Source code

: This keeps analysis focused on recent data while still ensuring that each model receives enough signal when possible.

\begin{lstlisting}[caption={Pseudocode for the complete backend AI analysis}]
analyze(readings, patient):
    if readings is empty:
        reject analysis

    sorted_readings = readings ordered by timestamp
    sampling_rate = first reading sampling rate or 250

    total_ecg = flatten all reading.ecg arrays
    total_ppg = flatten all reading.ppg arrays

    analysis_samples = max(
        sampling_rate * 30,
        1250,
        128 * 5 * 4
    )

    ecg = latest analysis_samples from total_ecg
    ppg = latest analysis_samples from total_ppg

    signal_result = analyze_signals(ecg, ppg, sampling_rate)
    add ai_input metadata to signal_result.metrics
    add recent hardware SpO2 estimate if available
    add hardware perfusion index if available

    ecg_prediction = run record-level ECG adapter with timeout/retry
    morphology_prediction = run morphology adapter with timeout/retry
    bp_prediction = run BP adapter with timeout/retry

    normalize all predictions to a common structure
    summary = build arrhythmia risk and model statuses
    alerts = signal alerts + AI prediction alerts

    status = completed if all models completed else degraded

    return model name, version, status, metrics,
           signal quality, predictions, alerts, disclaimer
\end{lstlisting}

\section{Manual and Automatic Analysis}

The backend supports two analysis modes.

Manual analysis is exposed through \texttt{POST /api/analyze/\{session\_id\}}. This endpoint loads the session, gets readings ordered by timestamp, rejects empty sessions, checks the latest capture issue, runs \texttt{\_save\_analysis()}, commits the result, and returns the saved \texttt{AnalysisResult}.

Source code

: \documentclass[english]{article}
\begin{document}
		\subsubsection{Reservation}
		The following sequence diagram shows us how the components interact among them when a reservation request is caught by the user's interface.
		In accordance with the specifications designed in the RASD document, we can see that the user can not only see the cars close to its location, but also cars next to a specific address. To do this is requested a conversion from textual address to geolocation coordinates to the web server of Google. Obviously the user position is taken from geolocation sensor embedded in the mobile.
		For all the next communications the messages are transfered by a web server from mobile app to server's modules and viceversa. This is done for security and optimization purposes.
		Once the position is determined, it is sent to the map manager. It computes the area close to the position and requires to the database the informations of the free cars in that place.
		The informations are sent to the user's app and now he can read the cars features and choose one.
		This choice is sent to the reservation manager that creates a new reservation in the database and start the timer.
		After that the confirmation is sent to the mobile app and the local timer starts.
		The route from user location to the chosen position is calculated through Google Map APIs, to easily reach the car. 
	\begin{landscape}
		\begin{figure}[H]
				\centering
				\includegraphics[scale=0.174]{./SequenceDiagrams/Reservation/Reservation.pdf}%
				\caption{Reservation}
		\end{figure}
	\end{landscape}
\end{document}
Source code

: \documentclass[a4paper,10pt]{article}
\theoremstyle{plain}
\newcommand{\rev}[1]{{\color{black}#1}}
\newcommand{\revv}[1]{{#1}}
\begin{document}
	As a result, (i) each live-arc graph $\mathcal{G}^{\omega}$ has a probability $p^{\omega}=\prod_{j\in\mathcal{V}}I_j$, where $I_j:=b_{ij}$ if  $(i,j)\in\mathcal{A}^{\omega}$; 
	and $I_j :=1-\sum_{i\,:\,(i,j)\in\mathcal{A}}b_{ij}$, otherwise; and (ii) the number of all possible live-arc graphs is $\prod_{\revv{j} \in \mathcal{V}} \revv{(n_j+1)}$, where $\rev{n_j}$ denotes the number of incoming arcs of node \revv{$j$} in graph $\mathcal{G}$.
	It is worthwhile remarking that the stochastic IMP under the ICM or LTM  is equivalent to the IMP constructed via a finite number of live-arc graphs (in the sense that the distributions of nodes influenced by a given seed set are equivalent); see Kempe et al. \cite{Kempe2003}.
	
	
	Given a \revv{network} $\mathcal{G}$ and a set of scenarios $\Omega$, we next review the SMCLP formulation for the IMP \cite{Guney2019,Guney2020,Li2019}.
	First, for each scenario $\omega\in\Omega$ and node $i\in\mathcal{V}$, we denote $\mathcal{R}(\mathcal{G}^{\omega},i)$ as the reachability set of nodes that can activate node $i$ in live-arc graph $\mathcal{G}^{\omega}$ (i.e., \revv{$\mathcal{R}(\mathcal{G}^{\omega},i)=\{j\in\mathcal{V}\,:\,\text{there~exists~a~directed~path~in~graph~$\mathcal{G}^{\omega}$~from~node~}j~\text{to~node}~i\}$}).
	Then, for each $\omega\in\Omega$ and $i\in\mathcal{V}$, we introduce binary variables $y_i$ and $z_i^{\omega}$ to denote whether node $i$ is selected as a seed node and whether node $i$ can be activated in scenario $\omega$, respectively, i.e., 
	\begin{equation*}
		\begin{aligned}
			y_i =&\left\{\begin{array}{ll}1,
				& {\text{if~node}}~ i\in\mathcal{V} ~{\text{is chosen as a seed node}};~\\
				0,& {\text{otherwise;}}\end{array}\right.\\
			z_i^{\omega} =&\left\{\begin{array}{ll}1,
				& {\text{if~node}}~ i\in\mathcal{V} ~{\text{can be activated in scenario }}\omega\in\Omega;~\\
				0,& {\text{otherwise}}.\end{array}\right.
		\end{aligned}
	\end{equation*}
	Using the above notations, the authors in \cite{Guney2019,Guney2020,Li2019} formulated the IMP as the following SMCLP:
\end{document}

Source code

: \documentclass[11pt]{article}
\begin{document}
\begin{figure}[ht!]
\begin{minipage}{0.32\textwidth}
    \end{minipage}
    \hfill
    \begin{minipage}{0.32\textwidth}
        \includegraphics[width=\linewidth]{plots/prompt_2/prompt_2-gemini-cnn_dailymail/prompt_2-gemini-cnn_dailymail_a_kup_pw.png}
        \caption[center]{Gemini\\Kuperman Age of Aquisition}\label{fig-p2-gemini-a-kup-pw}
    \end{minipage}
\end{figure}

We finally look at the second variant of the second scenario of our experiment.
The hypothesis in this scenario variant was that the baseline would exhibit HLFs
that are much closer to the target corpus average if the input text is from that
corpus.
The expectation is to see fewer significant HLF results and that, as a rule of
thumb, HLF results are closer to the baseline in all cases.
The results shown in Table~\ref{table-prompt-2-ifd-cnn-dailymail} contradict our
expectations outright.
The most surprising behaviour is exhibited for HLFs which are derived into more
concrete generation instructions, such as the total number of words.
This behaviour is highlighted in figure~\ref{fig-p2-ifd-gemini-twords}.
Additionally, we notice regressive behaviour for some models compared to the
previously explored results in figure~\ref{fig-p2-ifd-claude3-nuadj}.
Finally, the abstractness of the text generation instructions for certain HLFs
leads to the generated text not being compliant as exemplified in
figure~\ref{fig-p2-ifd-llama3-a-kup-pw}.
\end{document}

- WORK TASK -
Output the records in full, exactly.

- SOLUTION FOR THIS PROBLEM -
Source code

: This keeps analysis focused on recent data while still ensuring that each model receives enough signal when possible.

\begin{lstlisting}[caption={Pseudocode for the complete backend AI analysis}]
analyze(readings, patient):
    if readings is empty:
        reject analysis

    sorted_readings = readings ordered by timestamp
    sampling_rate = first reading sampling rate or 250

    total_ecg = flatten all reading.ecg arrays
    total_ppg = flatten all reading.ppg arrays

    analysis_samples = max(
        sampling_rate * 30,
        1250,
        128 * 5 * 4
    )

    ecg = latest analysis_samples from total_ecg
    ppg = latest analysis_samples from total_ppg

    signal_result = analyze_signals(ecg, ppg, sampling_rate)
    add ai_input metadata to signal_result.metrics
    add recent hardware SpO2 estimate if available
    add hardware perfusion index if available

    ecg_prediction = run record-level ECG adapter with timeout/retry
    morphology_prediction = run morphology adapter with timeout/retry
    bp_prediction = run BP adapter with timeout/retry

    normalize all predictions to a common structure
    summary = build arrhythmia risk and model statuses
    alerts = signal alerts + AI prediction alerts

    status = completed if all models completed else degraded

    return model name, version, status, metrics,
           signal quality, predictions, alerts, disclaimer
\end{lstlisting}

\section{Manual and Automatic Analysis}

The backend supports two analysis modes.

Manual analysis is exposed through \texttt{POST /api/analyze/\{session\_id\}}. This endpoint loads the session, gets readings ordered by timestamp, rejects empty sessions, checks the latest capture issue, runs \texttt{\_save\_analysis()}, commits the result, and returns the saved \texttt{AnalysisResult}.

Source code

: \documentclass[english]{article}
\begin{document}
		\subsubsection{Reservation}
		The following sequence diagram shows us how the components interact among them when a reservation request is caught by the user's interface.
		In accordance with the specifications designed in the RASD document, we can see that the user can not only see the cars close to its location, but also cars next to a specific address. To do this is requested a conversion from textual address to geolocation coordinates to the web server of Google. Obviously the user position is taken from geolocation sensor embedded in the mobile.
		For all the next communications the messages are transfered by a web server from mobile app to server's modules and viceversa. This is done for security and optimization purposes.
		Once the position is determined, it is sent to the map manager. It computes the area close to the position and requires to the database the informations of the free cars in that place.
		The informations are sent to the user's app and now he can read the cars features and choose one.
		This choice is sent to the reservation manager that creates a new reservation in the database and start the timer.
		After that the confirmation is sent to the mobile app and the local timer starts.
		The route from user location to the chosen position is calculated through Google Map APIs, to easily reach the car. 
	\begin{landscape}
		\begin{figure}[H]
				\centering
				\includegraphics[scale=0.174]{./SequenceDiagrams/Reservation/Reservation.pdf}%
				\caption{Reservation}
		\end{figure}
	\end{landscape}
\end{document}
Source code

: \documentclass[a4paper,10pt]{article}
\theoremstyle{plain}
\newcommand{\rev}[1]{{\color{black}#1}}
\newcommand{\revv}[1]{{#1}}
\begin{document}
	As a result, (i) each live-arc graph $\mathcal{G}^{\omega}$ has a probability $p^{\omega}=\prod_{j\in\mathcal{V}}I_j$, where $I_j:=b_{ij}$ if  $(i,j)\in\mathcal{A}^{\omega}$; 
	and $I_j :=1-\sum_{i\,:\,(i,j)\in\mathcal{A}}b_{ij}$, otherwise; and (ii) the number of all possible live-arc graphs is $\prod_{\revv{j} \in \mathcal{V}} \revv{(n_j+1)}$, where $\rev{n_j}$ denotes the number of incoming arcs of node \revv{$j$} in graph $\mathcal{G}$.
	It is worthwhile remarking that the stochastic IMP under the ICM or LTM  is equivalent to the IMP constructed via a finite number of live-arc graphs (in the sense that the distributions of nodes influenced by a given seed set are equivalent); see Kempe et al. \cite{Kempe2003}.
	
	
	Given a \revv{network} $\mathcal{G}$ and a set of scenarios $\Omega$, we next review the SMCLP formulation for the IMP \cite{Guney2019,Guney2020,Li2019}.
	First, for each scenario $\omega\in\Omega$ and node $i\in\mathcal{V}$, we denote $\mathcal{R}(\mathcal{G}^{\omega},i)$ as the reachability set of nodes that can activate node $i$ in live-arc graph $\mathcal{G}^{\omega}$ (i.e., \revv{$\mathcal{R}(\mathcal{G}^{\omega},i)=\{j\in\mathcal{V}\,:\,\text{there~exists~a~directed~path~in~graph~$\mathcal{G}^{\omega}$~from~node~}j~\text{to~node}~i\}$}).
	Then, for each $\omega\in\Omega$ and $i\in\mathcal{V}$, we introduce binary variables $y_i$ and $z_i^{\omega}$ to denote whether node $i$ is selected as a seed node and whether node $i$ can be activated in scenario $\omega$, respectively, i.e., 
	\begin{equation*}
		\begin{aligned}
			y_i =&\left\{\begin{array}{ll}1,
				& {\text{if~node}}~ i\in\mathcal{V} ~{\text{is chosen as a seed node}};~\\
				0,& {\text{otherwise;}}\end{array}\right.\\
			z_i^{\omega} =&\left\{\begin{array}{ll}1,
				& {\text{if~node}}~ i\in\mathcal{V} ~{\text{can be activated in scenario }}\omega\in\Omega;~\\
				0,& {\text{otherwise}}.\end{array}\right.
		\end{aligned}
	\end{equation*}
	Using the above notations, the authors in \cite{Guney2019,Guney2020,Li2019} formulated the IMP as the following SMCLP:
\end{document}

Source code

: \documentclass[11pt]{article}
\begin{document}
\begin{figure}[ht!]
\begin{minipage}{0.32\textwidth}
    \end{minipage}
    \hfill
    \begin{minipage}{0.32\textwidth}
        \includegraphics[width=\linewidth]{plots/prompt_2/prompt_2-gemini-cnn_dailymail/prompt_2-gemini-cnn_dailymail_a_kup_pw.png}
        \caption[center]{Gemini\\Kuperman Age of Aquisition}\label{fig-p2-gemini-a-kup-pw}
    \end{minipage}
\end{figure}

We finally look at the second variant of the second scenario of our experiment.
The hypothesis in this scenario variant was that the baseline would exhibit HLFs
that are much closer to the target corpus average if the input text is from that
corpus.
The expectation is to see fewer significant HLF results and that, as a rule of
thumb, HLF results are closer to the baseline in all cases.
The results shown in Table~\ref{table-prompt-2-ifd-cnn-dailymail} contradict our
expectations outright.
The most surprising behaviour is exhibited for HLFs which are derived into more
concrete generation instructions, such as the total number of words.
This behaviour is highlighted in figure~\ref{fig-p2-ifd-gemini-twords}.
Additionally, we notice regressive behaviour for some models compared to the
previously explored results in figure~\ref{fig-p2-ifd-claude3-nuadj}.
Finally, the abstractness of the text generation instructions for certain HLFs
leads to the generated text not being compliant as exemplified in
figure~\ref{fig-p2-ifd-llama3-a-kup-pw}.
\end{document}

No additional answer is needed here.